> **Records to use**:
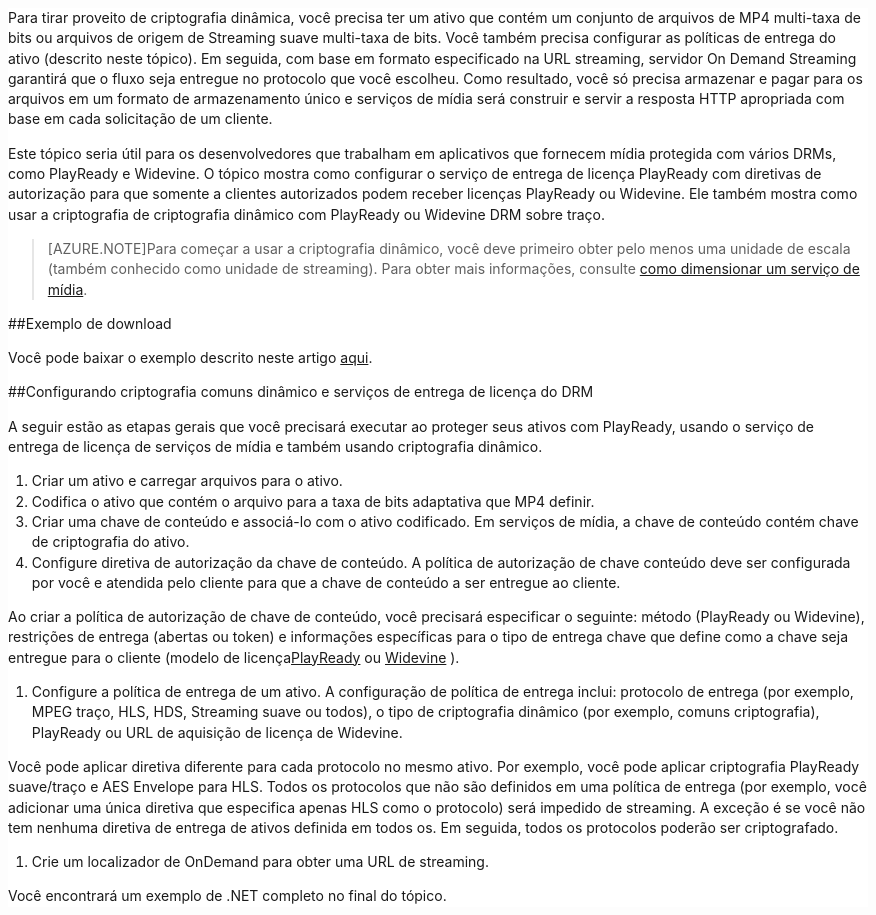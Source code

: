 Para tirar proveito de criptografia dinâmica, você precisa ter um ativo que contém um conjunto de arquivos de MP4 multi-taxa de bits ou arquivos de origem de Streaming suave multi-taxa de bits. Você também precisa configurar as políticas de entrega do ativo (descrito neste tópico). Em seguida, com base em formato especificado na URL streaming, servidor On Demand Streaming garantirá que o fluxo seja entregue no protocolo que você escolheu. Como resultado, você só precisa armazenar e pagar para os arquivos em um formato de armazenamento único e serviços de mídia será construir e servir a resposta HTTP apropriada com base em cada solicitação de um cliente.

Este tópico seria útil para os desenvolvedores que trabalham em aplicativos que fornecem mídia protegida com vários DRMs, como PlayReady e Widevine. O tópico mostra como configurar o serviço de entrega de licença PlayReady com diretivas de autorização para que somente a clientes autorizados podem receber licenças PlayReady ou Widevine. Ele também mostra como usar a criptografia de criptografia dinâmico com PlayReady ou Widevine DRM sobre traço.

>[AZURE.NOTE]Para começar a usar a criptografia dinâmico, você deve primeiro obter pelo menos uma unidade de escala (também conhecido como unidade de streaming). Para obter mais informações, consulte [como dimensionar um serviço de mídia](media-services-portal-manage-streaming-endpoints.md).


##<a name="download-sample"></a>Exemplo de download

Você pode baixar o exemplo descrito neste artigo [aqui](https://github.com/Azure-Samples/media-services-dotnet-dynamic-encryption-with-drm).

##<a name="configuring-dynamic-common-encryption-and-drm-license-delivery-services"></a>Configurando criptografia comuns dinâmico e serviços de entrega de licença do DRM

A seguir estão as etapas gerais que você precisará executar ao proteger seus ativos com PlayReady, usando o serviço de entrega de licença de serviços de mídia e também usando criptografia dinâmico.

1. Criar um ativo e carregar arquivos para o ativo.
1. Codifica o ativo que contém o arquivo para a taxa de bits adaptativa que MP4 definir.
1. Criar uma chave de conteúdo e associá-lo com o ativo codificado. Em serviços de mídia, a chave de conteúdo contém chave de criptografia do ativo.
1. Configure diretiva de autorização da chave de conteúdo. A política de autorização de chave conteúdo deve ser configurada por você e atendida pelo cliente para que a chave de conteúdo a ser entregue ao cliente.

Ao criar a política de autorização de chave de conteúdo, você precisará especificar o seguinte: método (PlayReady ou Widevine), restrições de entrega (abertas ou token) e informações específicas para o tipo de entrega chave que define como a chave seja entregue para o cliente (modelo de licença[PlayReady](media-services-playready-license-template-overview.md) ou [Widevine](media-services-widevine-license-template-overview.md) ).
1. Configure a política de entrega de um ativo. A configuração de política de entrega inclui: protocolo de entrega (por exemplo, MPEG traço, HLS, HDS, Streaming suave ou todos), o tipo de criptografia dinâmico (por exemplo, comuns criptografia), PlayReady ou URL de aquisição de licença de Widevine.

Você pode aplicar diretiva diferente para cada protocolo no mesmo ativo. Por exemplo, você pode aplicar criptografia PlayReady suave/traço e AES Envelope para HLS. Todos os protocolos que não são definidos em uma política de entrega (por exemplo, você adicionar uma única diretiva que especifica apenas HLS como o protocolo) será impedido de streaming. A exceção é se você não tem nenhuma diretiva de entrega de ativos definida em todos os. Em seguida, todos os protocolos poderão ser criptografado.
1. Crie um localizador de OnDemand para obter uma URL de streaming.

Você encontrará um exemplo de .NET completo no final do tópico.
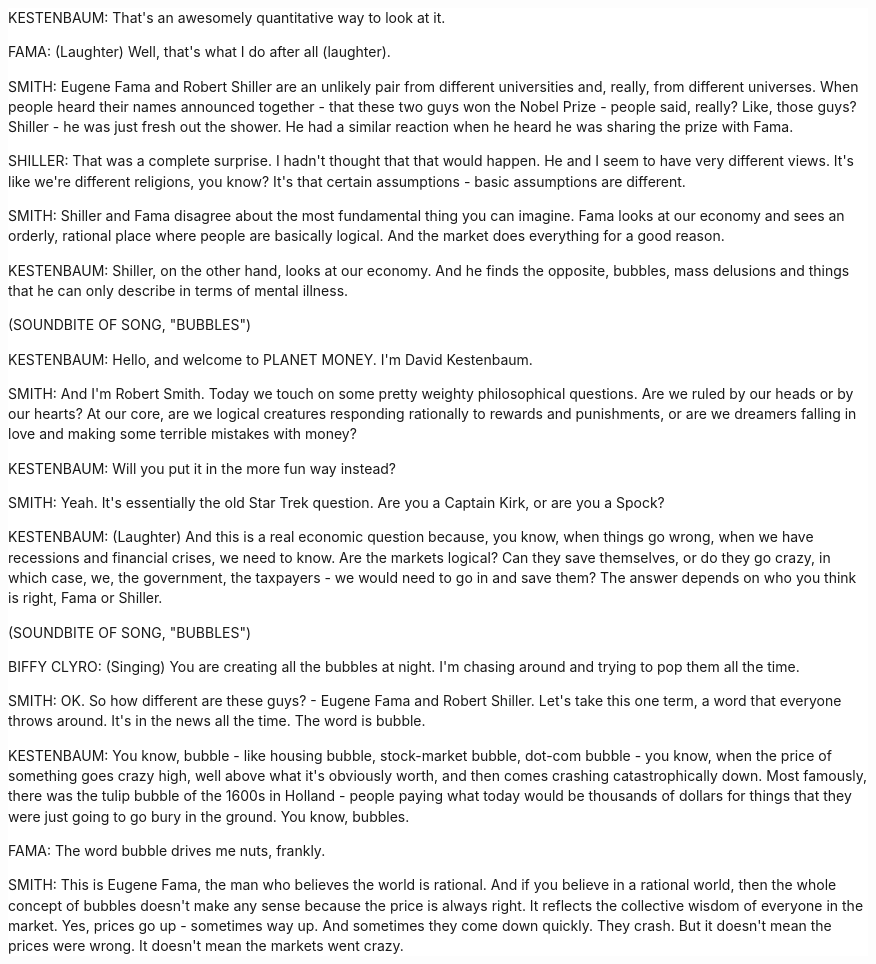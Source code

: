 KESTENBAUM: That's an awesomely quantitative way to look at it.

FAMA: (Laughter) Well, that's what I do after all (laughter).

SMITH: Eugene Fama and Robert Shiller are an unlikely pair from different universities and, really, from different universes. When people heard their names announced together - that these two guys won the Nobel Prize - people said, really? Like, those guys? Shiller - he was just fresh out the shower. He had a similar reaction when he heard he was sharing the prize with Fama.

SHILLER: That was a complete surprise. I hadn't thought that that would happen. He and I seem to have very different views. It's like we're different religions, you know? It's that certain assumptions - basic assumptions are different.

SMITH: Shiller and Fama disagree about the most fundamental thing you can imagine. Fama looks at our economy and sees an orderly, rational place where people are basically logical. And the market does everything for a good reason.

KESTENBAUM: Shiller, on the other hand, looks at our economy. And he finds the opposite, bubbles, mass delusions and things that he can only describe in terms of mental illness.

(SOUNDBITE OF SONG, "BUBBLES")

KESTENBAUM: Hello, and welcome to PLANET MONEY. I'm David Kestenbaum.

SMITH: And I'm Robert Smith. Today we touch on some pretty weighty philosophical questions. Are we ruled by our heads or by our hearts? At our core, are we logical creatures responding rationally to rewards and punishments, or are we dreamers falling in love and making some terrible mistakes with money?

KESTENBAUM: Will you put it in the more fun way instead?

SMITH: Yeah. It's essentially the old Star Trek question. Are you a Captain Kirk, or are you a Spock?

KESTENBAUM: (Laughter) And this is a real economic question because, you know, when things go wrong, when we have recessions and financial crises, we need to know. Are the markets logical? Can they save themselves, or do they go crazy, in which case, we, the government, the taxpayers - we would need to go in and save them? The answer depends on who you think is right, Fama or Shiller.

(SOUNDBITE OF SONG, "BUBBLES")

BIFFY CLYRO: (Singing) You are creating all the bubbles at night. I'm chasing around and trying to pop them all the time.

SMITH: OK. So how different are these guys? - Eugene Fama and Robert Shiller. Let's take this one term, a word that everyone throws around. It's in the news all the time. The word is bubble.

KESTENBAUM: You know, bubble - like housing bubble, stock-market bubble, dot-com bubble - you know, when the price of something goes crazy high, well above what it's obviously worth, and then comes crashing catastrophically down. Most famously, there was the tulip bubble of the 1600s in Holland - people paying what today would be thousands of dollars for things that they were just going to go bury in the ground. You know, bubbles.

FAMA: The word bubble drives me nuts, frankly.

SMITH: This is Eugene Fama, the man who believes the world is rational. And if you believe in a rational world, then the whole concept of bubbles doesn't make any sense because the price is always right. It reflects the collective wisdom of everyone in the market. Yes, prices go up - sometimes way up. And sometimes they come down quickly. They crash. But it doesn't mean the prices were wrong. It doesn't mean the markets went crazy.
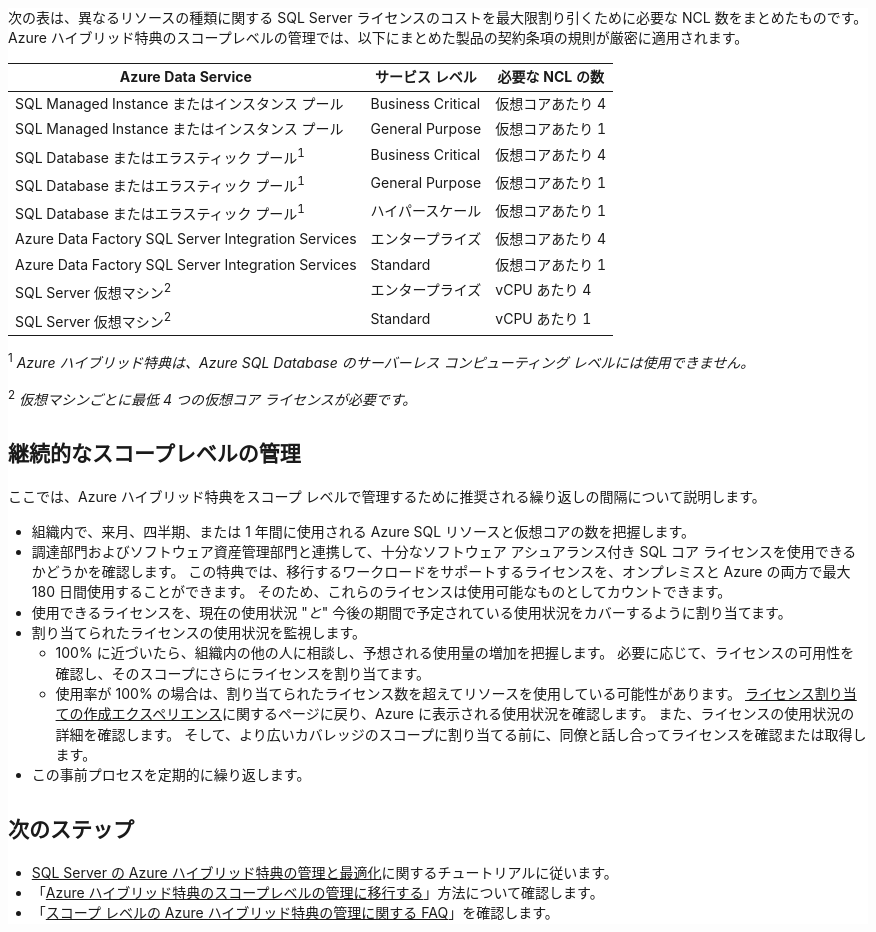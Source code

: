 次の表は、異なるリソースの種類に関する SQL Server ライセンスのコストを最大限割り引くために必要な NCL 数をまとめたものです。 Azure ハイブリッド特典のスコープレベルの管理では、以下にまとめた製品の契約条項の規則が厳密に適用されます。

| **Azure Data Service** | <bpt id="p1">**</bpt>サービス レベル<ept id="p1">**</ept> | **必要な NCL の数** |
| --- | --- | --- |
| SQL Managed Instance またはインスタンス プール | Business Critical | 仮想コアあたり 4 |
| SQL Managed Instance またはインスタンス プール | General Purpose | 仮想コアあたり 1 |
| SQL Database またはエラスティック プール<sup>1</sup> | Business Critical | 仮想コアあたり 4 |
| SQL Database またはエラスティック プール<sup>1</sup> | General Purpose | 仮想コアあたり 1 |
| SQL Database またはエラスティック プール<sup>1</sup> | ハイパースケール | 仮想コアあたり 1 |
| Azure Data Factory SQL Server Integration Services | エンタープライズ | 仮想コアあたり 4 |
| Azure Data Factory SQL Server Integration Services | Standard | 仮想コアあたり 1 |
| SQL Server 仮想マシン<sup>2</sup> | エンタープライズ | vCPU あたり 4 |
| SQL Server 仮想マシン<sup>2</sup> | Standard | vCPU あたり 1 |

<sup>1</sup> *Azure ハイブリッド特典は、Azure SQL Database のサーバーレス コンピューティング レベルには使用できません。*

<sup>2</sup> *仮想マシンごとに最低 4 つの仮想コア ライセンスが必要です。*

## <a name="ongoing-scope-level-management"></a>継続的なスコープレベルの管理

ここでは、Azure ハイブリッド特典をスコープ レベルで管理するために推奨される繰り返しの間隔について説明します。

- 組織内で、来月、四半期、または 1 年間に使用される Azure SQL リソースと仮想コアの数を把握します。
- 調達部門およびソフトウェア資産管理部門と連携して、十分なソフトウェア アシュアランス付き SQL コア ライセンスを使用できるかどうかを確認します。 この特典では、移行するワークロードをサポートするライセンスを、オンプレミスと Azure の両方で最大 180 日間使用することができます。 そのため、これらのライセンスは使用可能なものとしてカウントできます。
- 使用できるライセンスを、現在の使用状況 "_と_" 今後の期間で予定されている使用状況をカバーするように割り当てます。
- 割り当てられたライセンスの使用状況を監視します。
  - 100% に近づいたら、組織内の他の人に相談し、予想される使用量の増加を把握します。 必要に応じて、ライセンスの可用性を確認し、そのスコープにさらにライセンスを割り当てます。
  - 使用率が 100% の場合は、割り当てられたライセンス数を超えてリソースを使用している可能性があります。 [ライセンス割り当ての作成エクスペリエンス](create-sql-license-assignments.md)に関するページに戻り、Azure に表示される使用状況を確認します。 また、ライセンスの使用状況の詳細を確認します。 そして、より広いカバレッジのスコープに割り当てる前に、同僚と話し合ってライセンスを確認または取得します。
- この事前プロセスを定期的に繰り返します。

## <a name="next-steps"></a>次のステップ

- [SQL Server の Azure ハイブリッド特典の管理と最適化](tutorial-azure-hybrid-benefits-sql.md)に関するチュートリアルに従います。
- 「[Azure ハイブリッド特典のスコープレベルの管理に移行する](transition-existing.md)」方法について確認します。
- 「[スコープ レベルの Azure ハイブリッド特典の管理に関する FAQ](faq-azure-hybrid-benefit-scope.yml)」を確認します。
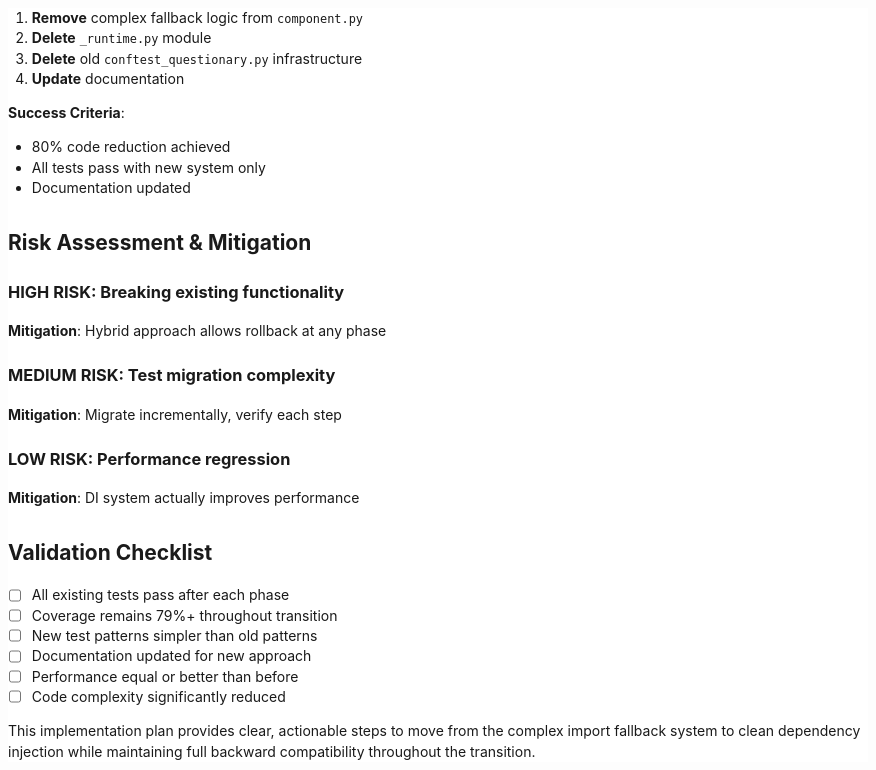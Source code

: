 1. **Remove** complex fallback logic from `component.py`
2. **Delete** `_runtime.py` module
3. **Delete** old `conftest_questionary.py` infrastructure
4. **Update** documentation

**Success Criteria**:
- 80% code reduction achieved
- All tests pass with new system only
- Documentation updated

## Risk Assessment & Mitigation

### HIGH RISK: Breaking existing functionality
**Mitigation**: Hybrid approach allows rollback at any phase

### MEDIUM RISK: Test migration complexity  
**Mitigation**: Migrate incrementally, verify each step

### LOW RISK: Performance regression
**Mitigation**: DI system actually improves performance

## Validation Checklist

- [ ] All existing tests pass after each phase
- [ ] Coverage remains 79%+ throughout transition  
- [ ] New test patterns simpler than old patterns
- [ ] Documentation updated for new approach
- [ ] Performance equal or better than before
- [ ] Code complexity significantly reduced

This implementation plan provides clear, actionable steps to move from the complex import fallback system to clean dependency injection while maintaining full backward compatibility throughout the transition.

> **Directions**:
Please make an exact copy of the lines above from the line with "1. Codifica o" through the line with "1. Configure diretiva", both ends included.

> **Worked solution**:
1. Codifica o ativo que contém o arquivo para a taxa de bits adaptativa que MP4 definir.
1. Criar uma chave de conteúdo e associá-lo com o ativo codificado. Em serviços de mídia, a chave de conteúdo contém chave de criptografia do ativo.
1. Configure diretiva de autorização da chave de conteúdo. A política de autorização de chave conteúdo deve ser configurada por você e atendida pelo cliente para que a chave de conteúdo a ser entregue ao cliente.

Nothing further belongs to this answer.